Or – “No Joke From Me This Time…”


Yes, once again I am compelled to do this on the day of release, and once again I must warn anyone reading this that I *WILL* be spoilering large aspects of the story. This will be a full review of Captain America #25. If you don’t want to know what happens right now, DO NOT CLICK the “more” link. This is your only warning, as I’m still completely in shock at the events of this issue, and what few filters I may have aren’t filtering worth a rot…

ca1.jpgThis is a hard issue to read. Even knowing what was coming (and wasn’t THAT a surprise when I logged onto Yahoo news), I still had trouble gettting through this one. We start the issue with sixty-year-old newsreel footage recapping the origins of the man called Captain America… Scrawny 4-F nothing Steven Rogers volunteers for an experimental (possibly fatal) Super Soldier experiment. Rather than dying, he is imbued with speed, strength, agility, possibly even some sort of enhanced mental acuity, but none of this is as impressive as the man himself… A believer in liberty, a supporter of the American way (regardless of the current fashion), a man who will always stand against injustice, greed, cowardice, and evil. The gold standard by which other superheroes can be judged, who has overcome poison, injury, even wounds that should have been fatal. The man who stood toe to toe with Thanos and refused to back down, even though it meant his own death. The man whose life has been symbolic of the truly democratic notion that everyone has something to contribute… Captain America: The Sentinel of Liberty.


Wow. I can get a little purple when I’m in hero-worship mode, can’t I? It’s okay, so can Ed Brubaker. Granted, he’s MUCH better at it than I am. The newsreel is replaced by a newsfeed, and an anchorwoman who vaguely looks like Meredith Vieira reads the update: Captain America has surrendered, the war over registration is finally over. She recaps the events of Civil War, then throws it over to their field correspondent, who is on the scene live, as Captain America is being marched (in chains!) to his arraignment. This amazes and infuriates me. Doesn’t ANYONE remember Jack Ruby? This has fiasco written all over it. Cap detractors and supporters alike have gathered, and the crowd grows every minute. Stuck in the middle, feeling like Abraham Zapruder, is Sharon Carter, agent of SHIELD, and Captain America’s one true love…

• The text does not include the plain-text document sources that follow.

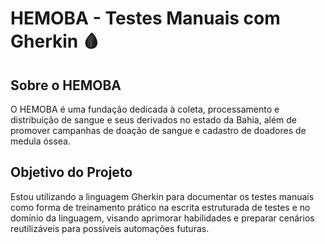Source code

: # HEMOBA - Testes Manuais com Gherkin 🩸

## Sobre o HEMOBA ## 
O HEMOBA é uma fundação dedicada à coleta, processamento e distribuição de sangue e seus derivados no estado da Bahia, além de promover campanhas de doação de sangue e cadastro de doadores de medula óssea.

## Objetivo do Projeto ##
Estou utilizando a linguagem Gherkin para documentar os testes manuais como forma de treinamento prático na escrita estruturada de testes e no domínio da linguagem, visando aprimorar habilidades e preparar cenários reutilizáveis para possíveis automações futuras.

Suddenly, the perspective shifts to Sharon’s memory, thinking back to her childhood, watching old newsreel footage of Cap with her aunt Peggy (another retcon, as thirty years ago Peggy was Sharon’s SISTER, but the march of time doesn’t make that believable anymore), remembering how she met Steve as a young SHIELD agent. And SHIELD isn’t the only one with operatives on the scene, folks, because Sharon is being watched… by James Buchanan Barnes, Bucky to his pals. Bucky is livid that Captain America is being forced to make this “walk of shame,” and then he recalls what it was like to work with Cap, a great man who nonetheless considered Bucky a friend, and an equal. This writing is, quite frankly, pretty awesome, putting Captain America in both human and historical perspectives at once. The crowd surges when Captain America appears, and even the abundant security forces have trouble keeping order.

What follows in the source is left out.